The Canadian chairman of the Afghanistan’s Electoral Complaints Commission who blocked the fraud-plagued first round in last year’s Afghan presidential elections will join the Canada-Afghanistan Solidarity Committee on a growing panel of hard-hitting speakers in Ottawa on March 9.

Grant Kippen was a UN appointee to the ECC when it forced a second round in last year’s elections, heading off a possibly fatal political crisis in the country. Now, Afghan president Hamid Karzai has decreed that all ECC appointees will be made by the presidential palace.

Mr. Kippen brings vast experience and expertise to the “Canada and Afghanistan: Keeping Our Promises” event, hosted by the Free Thinking Film Society at the National Archives Hall in Ottawa. At the event, CASC will unveil its "Keeping Our Promises" vision for a renewed Canadian mission in Afghanistan post-2011.

His Excellency Jawed Ludin, Afghanistan’s ambassador to Canada, also agreed to join the panel earlier this week. Ludin has outlined the systemic challenges facing the Karzai government in tackling corruption, the security challenge and economic obstacles, noting the solutions will come in partnership with the international community.

Other panelists and speakers at the event are Major-General (Ret’d) Lewis Mackenzie; Ehsanullah Ehsan, Director of the Afghan-Canadian Community Centre in Kandahar City; Nasrine Gross, Afghan-American writer and human rights activist; Dr. Nipa Banerjee, currently a professor of international development at the University of Ottawa and former head of CIDA in Afghanistan (2003-2006); Dr. Douglas Bland, Chair of the Defence Management Studies Program at the School of Policy Studies, Queen’s University; CASC co-founders Lauryn Oates, a human rights and gender equity activist, and Terry Glavin, author and journalist.

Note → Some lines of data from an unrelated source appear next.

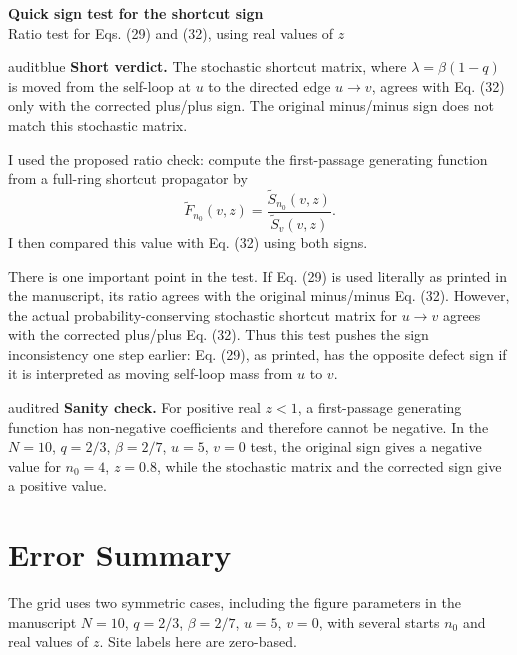 \documentclass[11pt]{article}
\begin{document}
\begin{center}
{\Large\bfseries Quick sign test for the shortcut sign}\\[0.3em]
{\small Ratio test for Eqs. (29) and (32), using real values of \(z\)}
\end{center}

\begin{resultbox}{auditblue}
\textbf{Short verdict.}
The stochastic shortcut matrix, where \(\lambda=\beta(1-q)\) is moved from the
self-loop at \(u\) to the directed edge \(u\to v\), agrees with Eq. (32) only
with the corrected plus/plus sign.  The original minus/minus sign does not
match this stochastic matrix.
\end{resultbox}

I used the proposed ratio check: compute the first-passage generating
function from a full-ring shortcut propagator by
\[
\widetilde F_{n_0}(v,z)=\frac{\widetilde S_{n_0}(v,z)}
{\widetilde S_v(v,z)}.
\]
I then compared this value with Eq. (32) using both signs.

There is one important point in the test.  If Eq. (29) is used literally as
printed in the manuscript, its ratio agrees with the original minus/minus
Eq. (32).  However, the actual probability-conserving stochastic shortcut
matrix for \(u\to v\) agrees with the corrected plus/plus Eq. (32).  Thus this
test pushes the sign inconsistency one step earlier: Eq. (29), as printed, has
the opposite defect sign if it is interpreted as moving self-loop mass from
\(u\) to \(v\).

\begin{resultbox}{auditred}
\textbf{Sanity check.}
For positive real \(z<1\), a first-passage generating function has non-negative
coefficients and therefore cannot be negative.  In the \(N=10\), \(q=2/3\),
\(\beta=2/7\), \(u=5\), \(v=0\) test, the original sign gives a negative value
for \(n_0=4\), \(z=0.8\), while the stochastic matrix and the corrected sign
give a positive value.
\end{resultbox}

\section*{Error Summary}

The grid uses two symmetric cases, including the figure parameters in the manuscript
\(N=10\), \(q=2/3\), \(\beta=2/7\), \(u=5\), \(v=0\), with several starts
\(n_0\) and real values of \(z\).  Site labels here are zero-based.
\end{document}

The event will also raise funds for the Canadian International Learning Foundation and its collaboration with the Afghan School Project in Kandahar.

Event Details

March 9, 2010, 7:00 pm
National Archives/Library of Canada, 395 Wellington St., Ottawa
Tickets: $30 regular admission, $15 students

* Purchase tickets online:

* Purchase tickets in person:
Ottawa Folklore Centre (1111 Bank Street, Ottawa)
Compact Music (190 Bank; 7851 ½ Bank Street, Ottawa)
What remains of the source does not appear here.